Saturday, May 3, 2014

Steel Hands

He shuffled in on quiet feet.  
Years of hard work had curved his stature, but silent power remained in his steps. Steel blue eyes set their gaze directly into mine as my birthmother’s father and I spoke our first hello. He'd come 90 miles to my home to join the birthday celebration planned by the hubs and my birthmother.  
I was his only granddaughter born & married on his wedding anniversary. God had aligned the calendar so that we shared this date not only for my birthday and his wedding anniversary, but my wedding anniversary, too.  The air between us was unsteady.  I reached out to hug him, welcome him, and invite him in as I pushed past the questions between us hanging like heavy clouds.
Until this moment, he had never laid those icy blues on me.  
It was a big day.
Way back when time was another day, young, unmarried, pregnant girls faced difficult choices.  For many southern women, giving their babies up for adoption was the only option.  They made these decisions out of love for their children and oftentimes with direction from their families.  Sometimes young girls were hidden away in maternity homes until delivery with ultimatums from their parents.  Don't come home until the baby is gone.  It was simply another culture.  Families were not able to accept these young mothers.  They all did what they had to do and what was deemed right to them at the time.  

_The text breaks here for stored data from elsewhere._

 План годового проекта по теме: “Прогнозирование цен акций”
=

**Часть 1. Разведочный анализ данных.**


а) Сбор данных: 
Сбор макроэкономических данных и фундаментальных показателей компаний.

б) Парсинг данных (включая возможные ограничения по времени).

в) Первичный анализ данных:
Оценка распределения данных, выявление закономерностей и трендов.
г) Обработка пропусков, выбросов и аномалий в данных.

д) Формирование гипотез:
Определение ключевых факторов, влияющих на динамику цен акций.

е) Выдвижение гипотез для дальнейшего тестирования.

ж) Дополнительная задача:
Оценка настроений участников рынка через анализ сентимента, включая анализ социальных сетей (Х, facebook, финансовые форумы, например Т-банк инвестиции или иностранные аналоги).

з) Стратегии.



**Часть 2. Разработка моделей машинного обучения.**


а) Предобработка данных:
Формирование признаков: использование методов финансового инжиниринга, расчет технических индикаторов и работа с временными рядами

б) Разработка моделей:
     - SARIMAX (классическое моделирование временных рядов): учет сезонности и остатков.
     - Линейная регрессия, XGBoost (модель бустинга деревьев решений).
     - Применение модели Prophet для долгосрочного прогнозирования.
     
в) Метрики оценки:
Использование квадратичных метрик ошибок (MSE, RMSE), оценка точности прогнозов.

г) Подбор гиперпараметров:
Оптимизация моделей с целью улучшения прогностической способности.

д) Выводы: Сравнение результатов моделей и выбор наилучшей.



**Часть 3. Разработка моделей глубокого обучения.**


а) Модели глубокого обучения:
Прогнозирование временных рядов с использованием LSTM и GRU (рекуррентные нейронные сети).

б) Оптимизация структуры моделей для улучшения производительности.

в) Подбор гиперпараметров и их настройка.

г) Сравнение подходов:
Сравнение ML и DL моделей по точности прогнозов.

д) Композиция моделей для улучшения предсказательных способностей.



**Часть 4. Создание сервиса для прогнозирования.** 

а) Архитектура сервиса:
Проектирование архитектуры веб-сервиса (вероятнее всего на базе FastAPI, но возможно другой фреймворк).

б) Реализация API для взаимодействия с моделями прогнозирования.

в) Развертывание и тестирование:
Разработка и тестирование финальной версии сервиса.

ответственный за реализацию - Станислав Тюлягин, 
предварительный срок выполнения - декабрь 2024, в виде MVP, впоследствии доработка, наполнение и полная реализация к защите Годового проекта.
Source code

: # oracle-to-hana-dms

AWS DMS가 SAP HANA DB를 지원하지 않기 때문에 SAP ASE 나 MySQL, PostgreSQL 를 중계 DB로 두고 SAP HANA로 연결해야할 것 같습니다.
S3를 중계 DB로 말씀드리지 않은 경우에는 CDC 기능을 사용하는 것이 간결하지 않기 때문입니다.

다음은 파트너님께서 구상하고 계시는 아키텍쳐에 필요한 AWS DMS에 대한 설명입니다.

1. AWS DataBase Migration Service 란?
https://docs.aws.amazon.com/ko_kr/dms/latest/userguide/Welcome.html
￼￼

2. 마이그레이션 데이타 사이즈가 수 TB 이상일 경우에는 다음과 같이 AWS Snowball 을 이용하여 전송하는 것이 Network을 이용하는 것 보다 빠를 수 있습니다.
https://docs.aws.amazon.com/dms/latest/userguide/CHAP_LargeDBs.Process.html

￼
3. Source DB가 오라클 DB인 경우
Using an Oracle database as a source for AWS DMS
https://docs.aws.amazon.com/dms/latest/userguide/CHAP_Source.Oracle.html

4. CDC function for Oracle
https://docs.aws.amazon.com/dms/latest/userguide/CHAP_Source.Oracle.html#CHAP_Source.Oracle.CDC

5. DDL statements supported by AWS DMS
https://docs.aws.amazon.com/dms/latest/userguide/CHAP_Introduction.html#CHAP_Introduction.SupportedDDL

It's just the way it was.  They did the best they could.
What I never figured into this cultural equation was the long term impacts of adoption on my birthmother's family.  
As time marched ahead and cultures changed, families changed, too.  After many discussions with my birthmother about my life story, she had told me about the role her parents played.  

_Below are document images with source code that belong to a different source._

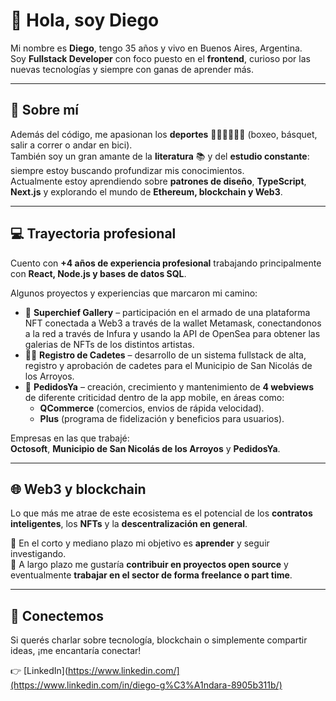 # 👋 Hola, soy Diego

Mi nombre es **Diego**, tengo 35 años y vivo en Buenos Aires, Argentina.  
Soy **Fullstack Developer** con foco puesto en el **frontend**, curioso por las nuevas tecnologías y siempre con ganas de aprender más.

---

## 🚀 Sobre mí
Además del código, me apasionan los **deportes** 🥊🏀🚴‍♂️🏃‍♂️ (boxeo, básquet, salir a correr o andar en bici).  
También soy un gran amante de la **literatura** 📚 y del **estudio constante**: siempre estoy buscando profundizar mis conocimientos.  
Actualmente estoy aprendiendo sobre **patrones de diseño**, **TypeScript**, **Next.js** y explorando el mundo de **Ethereum, blockchain y Web3**.

---

## 💻 Trayectoria profesional
Cuento con **+4 años de experiencia profesional** trabajando principalmente con **React, Node.js y bases de datos SQL**.  

Algunos proyectos y experiencias que marcaron mi camino:
- 🔗 **Superchief Gallery** – participación en el armado de una plataforma NFT conectada a Web3 a través de la wallet Metamask, conectandonos a la red a través de Infura y usando la API de OpenSea para obtener las galerias de NFTs de los distintos artistas.  
- 🚴‍♂️ **Registro de Cadetes** – desarrollo de un sistema fullstack de alta, registro y aprobación de cadetes para el Municipio de San Nicolás de los Arroyos.  
- 📱 **PedidosYa** – creación, crecimiento y mantenimiento de **4 webviews** de diferente criticidad dentro de la app mobile, en áreas como:
  - **QCommerce** (comercios, envios de rápida velocidad).  
  - **Plus** (programa de fidelización y beneficios para usuarios).  

Empresas en las que trabajé:  
**Octosoft**, **Municipio de San Nicolás de los Arroyos** y **PedidosYa**.

---

## 🌐 Web3 y blockchain
Lo que más me atrae de este ecosistema es el potencial de los **contratos inteligentes**, los **NFTs** y la **descentralización en general**.  

🔭 En el corto y mediano plazo mi objetivo es **aprender** y seguir investigando.  
🌱 A largo plazo me gustaría **contribuir en proyectos open source** y eventualmente **trabajar en el sector de forma freelance o part time**.

---

## 🤝 Conectemos
Si querés charlar sobre tecnología, blockchain o simplemente compartir ideas, ¡me encantaría conectar!  

👉 [LinkedIn](https://www.linkedin.com/](https://www.linkedin.com/in/diego-g%C3%A1ndara-8905b311b/)  


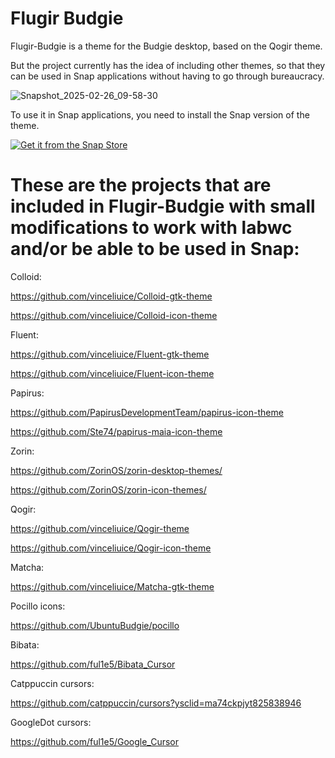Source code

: # Flugir Budgie

Flugir-Budgie is a theme for the Budgie desktop, based on the Qogir theme.

But the project currently has the idea of ​​including other themes, so that they can be used in Snap applications without having to go through bureaucracy.

![Snapshot_2025-02-26_09-58-30](https://github.com/user-attachments/assets/4c911979-82a1-45e2-94f5-16a89d2cb96d)

To use it in Snap applications, you need to install the Snap version of the theme.

<a href="https://snapcraft.io/flugir-budgie-theme">
  <img alt="Get it from the Snap Store" src="https://snapcraft.io/en/dark/install.svg" />
</a>


# These are the projects that are included in Flugir-Budgie with small modifications to work with labwc and/or be able to be used in Snap:

Colloid:

https://github.com/vinceliuice/Colloid-gtk-theme

https://github.com/vinceliuice/Colloid-icon-theme

Fluent:

https://github.com/vinceliuice/Fluent-gtk-theme

https://github.com/vinceliuice/Fluent-icon-theme

Papirus:

https://github.com/PapirusDevelopmentTeam/papirus-icon-theme

https://github.com/Ste74/papirus-maia-icon-theme

Zorin:

https://github.com/ZorinOS/zorin-desktop-themes/

https://github.com/ZorinOS/zorin-icon-themes/

Qogir:

https://github.com/vinceliuice/Qogir-theme

https://github.com/vinceliuice/Qogir-icon-theme

Matcha:

https://github.com/vinceliuice/Matcha-gtk-theme

Pocillo icons:

https://github.com/UbuntuBudgie/pocillo

Bibata:

https://github.com/ful1e5/Bibata_Cursor

Catppuccin cursors:

https://github.com/catppuccin/cursors?ysclid=ma74ckpjyt825838946

GoogleDot cursors:

https://github.com/ful1e5/Google_Cursor
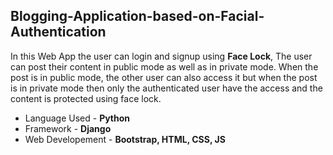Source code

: ## Blogging-Application-based-on-Facial-Authentication

In this Web App the user can login and signup using
**Face Lock**, The user can post their content in public
mode as well as in private mode. When the post is in
public mode, the other user can also access it but
when the post is in private mode then only the
authenticated user have the access and the content is
protected using face lock.

- Language Used - **Python**
- Framework - **Django**
- Web Developement - **Bootstrap, HTML, CSS, JS**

She had come back from giving birth to me and never talked about it again.  She'd especially never brought it up to her daddy.  Their relationship had been strained with the news of the pregnancy even though they loved each other fiercely.
The day she told him I had found her was not an easy day.  I have said many times that she is a brave woman. When she decided to tell him I was back in her life, the enormity of his possible reactions loomed high.  He was in great health, but she worried about telling him. News like this could cause even a strong heart to take a shock.  I listened to her tell me about their conversation with eyes wide.  

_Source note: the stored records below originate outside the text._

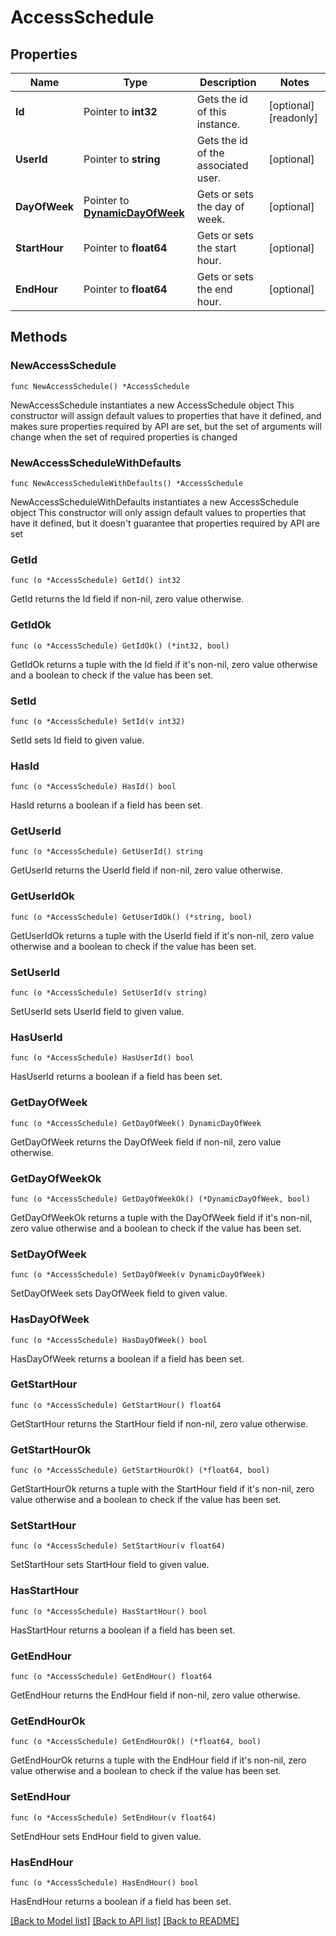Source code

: # AccessSchedule

## Properties

Name | Type | Description | Notes
------------ | ------------- | ------------- | -------------
**Id** | Pointer to **int32** | Gets the id of this instance. | [optional] [readonly] 
**UserId** | Pointer to **string** | Gets the id of the associated user. | [optional] 
**DayOfWeek** | Pointer to [**DynamicDayOfWeek**](DynamicDayOfWeek.md) | Gets or sets the day of week. | [optional] 
**StartHour** | Pointer to **float64** | Gets or sets the start hour. | [optional] 
**EndHour** | Pointer to **float64** | Gets or sets the end hour. | [optional] 

## Methods

### NewAccessSchedule

`func NewAccessSchedule() *AccessSchedule`

NewAccessSchedule instantiates a new AccessSchedule object
This constructor will assign default values to properties that have it defined,
and makes sure properties required by API are set, but the set of arguments
will change when the set of required properties is changed

### NewAccessScheduleWithDefaults

`func NewAccessScheduleWithDefaults() *AccessSchedule`

NewAccessScheduleWithDefaults instantiates a new AccessSchedule object
This constructor will only assign default values to properties that have it defined,
but it doesn't guarantee that properties required by API are set

### GetId

`func (o *AccessSchedule) GetId() int32`

GetId returns the Id field if non-nil, zero value otherwise.

### GetIdOk

`func (o *AccessSchedule) GetIdOk() (*int32, bool)`

GetIdOk returns a tuple with the Id field if it's non-nil, zero value otherwise
and a boolean to check if the value has been set.

### SetId

`func (o *AccessSchedule) SetId(v int32)`

SetId sets Id field to given value.

### HasId

`func (o *AccessSchedule) HasId() bool`

HasId returns a boolean if a field has been set.

### GetUserId

`func (o *AccessSchedule) GetUserId() string`

GetUserId returns the UserId field if non-nil, zero value otherwise.

### GetUserIdOk

`func (o *AccessSchedule) GetUserIdOk() (*string, bool)`

GetUserIdOk returns a tuple with the UserId field if it's non-nil, zero value otherwise
and a boolean to check if the value has been set.

### SetUserId

`func (o *AccessSchedule) SetUserId(v string)`

SetUserId sets UserId field to given value.

### HasUserId

`func (o *AccessSchedule) HasUserId() bool`

HasUserId returns a boolean if a field has been set.

### GetDayOfWeek

`func (o *AccessSchedule) GetDayOfWeek() DynamicDayOfWeek`

GetDayOfWeek returns the DayOfWeek field if non-nil, zero value otherwise.

### GetDayOfWeekOk

`func (o *AccessSchedule) GetDayOfWeekOk() (*DynamicDayOfWeek, bool)`

GetDayOfWeekOk returns a tuple with the DayOfWeek field if it's non-nil, zero value otherwise
and a boolean to check if the value has been set.

### SetDayOfWeek

`func (o *AccessSchedule) SetDayOfWeek(v DynamicDayOfWeek)`

SetDayOfWeek sets DayOfWeek field to given value.

### HasDayOfWeek

`func (o *AccessSchedule) HasDayOfWeek() bool`

HasDayOfWeek returns a boolean if a field has been set.

### GetStartHour

`func (o *AccessSchedule) GetStartHour() float64`

GetStartHour returns the StartHour field if non-nil, zero value otherwise.

### GetStartHourOk

`func (o *AccessSchedule) GetStartHourOk() (*float64, bool)`

GetStartHourOk returns a tuple with the StartHour field if it's non-nil, zero value otherwise
and a boolean to check if the value has been set.

### SetStartHour

`func (o *AccessSchedule) SetStartHour(v float64)`

SetStartHour sets StartHour field to given value.

### HasStartHour

`func (o *AccessSchedule) HasStartHour() bool`

HasStartHour returns a boolean if a field has been set.

### GetEndHour

`func (o *AccessSchedule) GetEndHour() float64`

GetEndHour returns the EndHour field if non-nil, zero value otherwise.

### GetEndHourOk

`func (o *AccessSchedule) GetEndHourOk() (*float64, bool)`

GetEndHourOk returns a tuple with the EndHour field if it's non-nil, zero value otherwise
and a boolean to check if the value has been set.

### SetEndHour

`func (o *AccessSchedule) SetEndHour(v float64)`

SetEndHour sets EndHour field to given value.

### HasEndHour

`func (o *AccessSchedule) HasEndHour() bool`

HasEndHour returns a boolean if a field has been set.


[[Back to Model list]](../README.md#documentation-for-models) [[Back to API list]](../README.md#documentation-for-api-endpoints) [[Back to README]](../README.md)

He hadn't forgotten a thing.  
Not one thing...
When she gave him the news, a handkerchief grasped by strong, steel hands wiped away silent tears. He wasn't a man who cried much.  Emotions stayed tucked away in secret places veiled behind hard labor and integrity.  He didn't talk much either so you knew if he said it he meant it.  
He said wanted to meet me.  
I'm holding back quite a tsunami of tears as I tell you about him because I have a soft spot for grands.
Growing up, I only remember one granddaddy.  My mama's daddy died when I was very young.  I have a few pictures and the stories she's told me, but I have no memory of him.  My daddy's father was the only granddaddy I remember.  He was a quiet man, too.  In denim overalls except for Sundays, he would take me to the country story down the road and buy me all the candy I could fit into a little brown bag.  My sister and I shoved as much as we could into space of that paper sack.  
He was always smiling at me.  
I could sit beside him on the porch swing and lean against his big round belly.  Something happens in a little girl's heart when she feels totally safe and completely loved by her granddaddy.  
My heart was tied to him.  
He passed away suddenly when I was in middle school.  On his last night on earth, he took out a picture of my sister and me and stuck them into the wooden tail of a rooster figurine sitting on the fireplace mantle.  He told my grandma how much he loved us.  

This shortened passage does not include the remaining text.